Free T3 and Free T4 are the only accurate measurement of the actual active thyroid hormone levels in the body. This is the hormone that is actually free and exerting effect on the cells. These are the thyroid hormones that count.
Dr. Mercola (FREES)
http://www.mercola.com/Article/hypothyroid/diagnosis_comp.htm

TPO is only "suggestive" of Hashimoto's in addition to a myriad of other things.

Anti-microsomal Antibodies- TPO Ab
Negative test is normal; you should not have any of these antibodies. And the healthy person does have a low titer of TPO.

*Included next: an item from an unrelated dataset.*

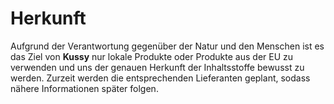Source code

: 
# Herkunft


Aufgrund der Verantwortung gegenüber der Natur und den Menschen ist es das Ziel von **Kussy** nur lokale Produkte oder Produkte aus der EU zu verwenden und uns der genauen Herkunft der Inhaltsstoffe bewusst zu werden. Zurzeit werden die entsprechenden Lieferanten geplant, sodass nähere Informationen später folgen.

Mild to moderately elevated levels of thyroid antibodies may be found in a variety of thyroid and autoimmune disorders, such as thyroid cancer, Type 1 diabetes, rheumatoid arthritis, pernicious anemia, and autoimmune collagen vascular diseases. Significantly increased concentrations most frequently indicate thyroid autoimmune diseases such as Hashimoto thyroiditis and Graves disease.
http://labtestsonline.org/understanding/analytes/thyroid-antibodies/tab/test


----------



## Alw1977 (Aug 6, 2012)

On the topic of Vit D, I have a friend who is also on the 50K IU pill of Vit D once a week. It seemed weird to me to get it all at once, but I didn't ask any questions. I believe to build up your stores you do need a significant amount - in excess of 5K a day if you are depleted. I am taking 10,000 IU's per day, until my next bloodwork.


----------



## Huggenkiss27 (Oct 15, 2012)

Octavia said:


> 50,000 IU all at once? And your body is supposed to absorb it? Um...I'm no doctor or dietician...but wow. I can't help but think that the vast, vast majority of that is going right down the toilet. A body can only absorb and process so much at a time.
> 
> But I'm glad to see that your daily vitamin has a nice dose of D in it...that's good.
> 
> Oh, good...I see you have iron on your list as well...didn't think of that. You might want to add Ferritin, too. It's related.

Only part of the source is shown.